(WHAT IS BEING ASKED) From the entries below, please output exactly the lines starting at the one containing "- 포비와 크롱의 홀수 페이지는 1이 될 수 없다." and ending at the one containing "### 2. for문을 활용하여 연속하는", both included.

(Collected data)
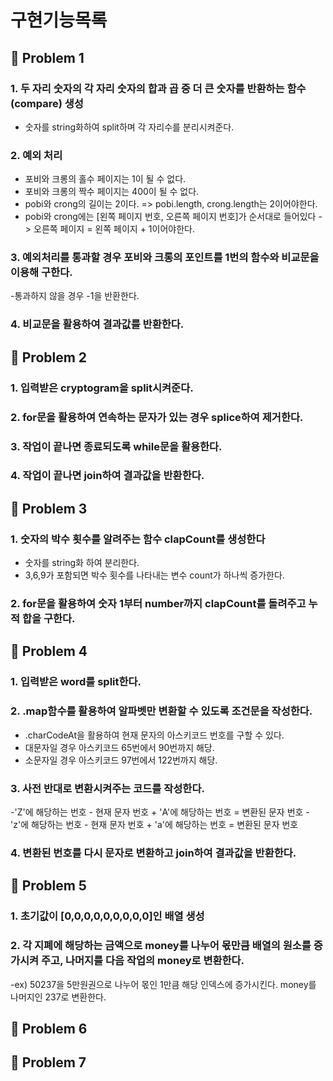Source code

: # 구현기능목록

## 🚀 Problem 1

### 1. 두 자리 숫자의 각 자리 숫자의 합과 곱 중 더 큰 숫자를 반환하는 함수(compare) 생성

- 숫자를 string화하여 split하며 각 자리수를 분리시켜준다.

### 2. 예외 처리

- 포비와 크롱의 홀수 페이지는 1이 될 수 없다.
- 포비와 크롱의 짝수 페이지는 400이 될 수 없다.
- pobi와 crong의 길이는 2이다. => pobi.length, crong.length는 2이어야한다.
- pobi와 crong에는 [왼쪽 페이지 번호, 오른쪽 페이지 번호]가 순서대로 들어있다 -> 오른쪽 페이지 = 왼쪽 페이지 + 1이어야한다.

### 3. 예외처리를 통과할 경우 포비와 크롱의 포인트를 1번의 함수와 비교문을 이용해 구한다.

-통과하지 않을 경우 -1을 반환한다.

### 4. 비교문을 활용하여 결과값를 반환한다.

## 🚀 Problem 2

### 1. 입력받은 cryptogram을 split시켜준다.

### 2. for문을 활용하여 연속하는 문자가 있는 경우 splice하여 제거한다.

### 3. 작업이 끝나면 종료되도록 while문을 활용한다.

### 4. 작업이 끝나면 join하여 결과값을 반환한다.

## 🚀 Problem 3

### 1. 숫자의 박수 횟수를 알려주는 함수 clapCount를 생성한다

- 숫자를 string화 하여 분리한다.
- 3,6,9가 포함되면 박수 횟수를 나타내는 변수 count가 하나씩 증가한다.

### 2. for문을 활용하여 숫자 1부터 number까지 clapCount를 돌려주고 누적 합을 구한다.

## 🚀 Problem 4

### 1. 입력받은 word를 split한다.

### 2. .map함수를 활용하여 알파벳만 변환할 수 있도록 조건문을 작성한다.

- .charCodeAt을 활용하여 현재 문자의 아스키코드 번호를 구할 수 있다.
- 대문자일 경우 아스키코드 65번에서 90번까지 해당.
- 소문자일 경우 아스키코드 97번에서 122번까지 해당.

### 3. 사전 반대로 변환시켜주는 코드를 작성한다.

-'Z'에 해당하는 번호 - 현재 문자 번호 + 'A'에 해당하는 번호 = 변환된 문자 번호
-'z'에 해당하는 번호 - 현재 문자 번호 + 'a'에 해당하는 번호 = 변환된 문자 번호

### 4. 변환된 번호를 다시 문자로 변환하고 join하여 결과값을 반환한다.

## 🚀 Problem 5

### 1. 초기값이 [0,0,0,0,0,0,0,0,0]인 배열 생성

### 2. 각 지폐에 해당하는 금액으로 money를 나누어 몫만큼 배열의 원소를 증가시켜 주고, 나머지를 다음 작업의 money로 변환한다.

-ex) 50237을 5만원권으로 나누어 몫인 1만큼 해당 인덱스에 증가시킨다. money를 나머지인 237로 변환한다.

## 🚀 Problem 6

## 🚀 Problem 7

(FINAL ANSWER)
- 포비와 크롱의 홀수 페이지는 1이 될 수 없다.
- 포비와 크롱의 짝수 페이지는 400이 될 수 없다.
- pobi와 crong의 길이는 2이다. => pobi.length, crong.length는 2이어야한다.
- pobi와 crong에는 [왼쪽 페이지 번호, 오른쪽 페이지 번호]가 순서대로 들어있다 -> 오른쪽 페이지 = 왼쪽 페이지 + 1이어야한다.

### 3. 예외처리를 통과할 경우 포비와 크롱의 포인트를 1번의 함수와 비교문을 이용해 구한다.

-통과하지 않을 경우 -1을 반환한다.

### 4. 비교문을 활용하여 결과값를 반환한다.

## 🚀 Problem 2

### 1. 입력받은 cryptogram을 split시켜준다.

### 2. for문을 활용하여 연속하는 문자가 있는 경우 splice하여 제거한다.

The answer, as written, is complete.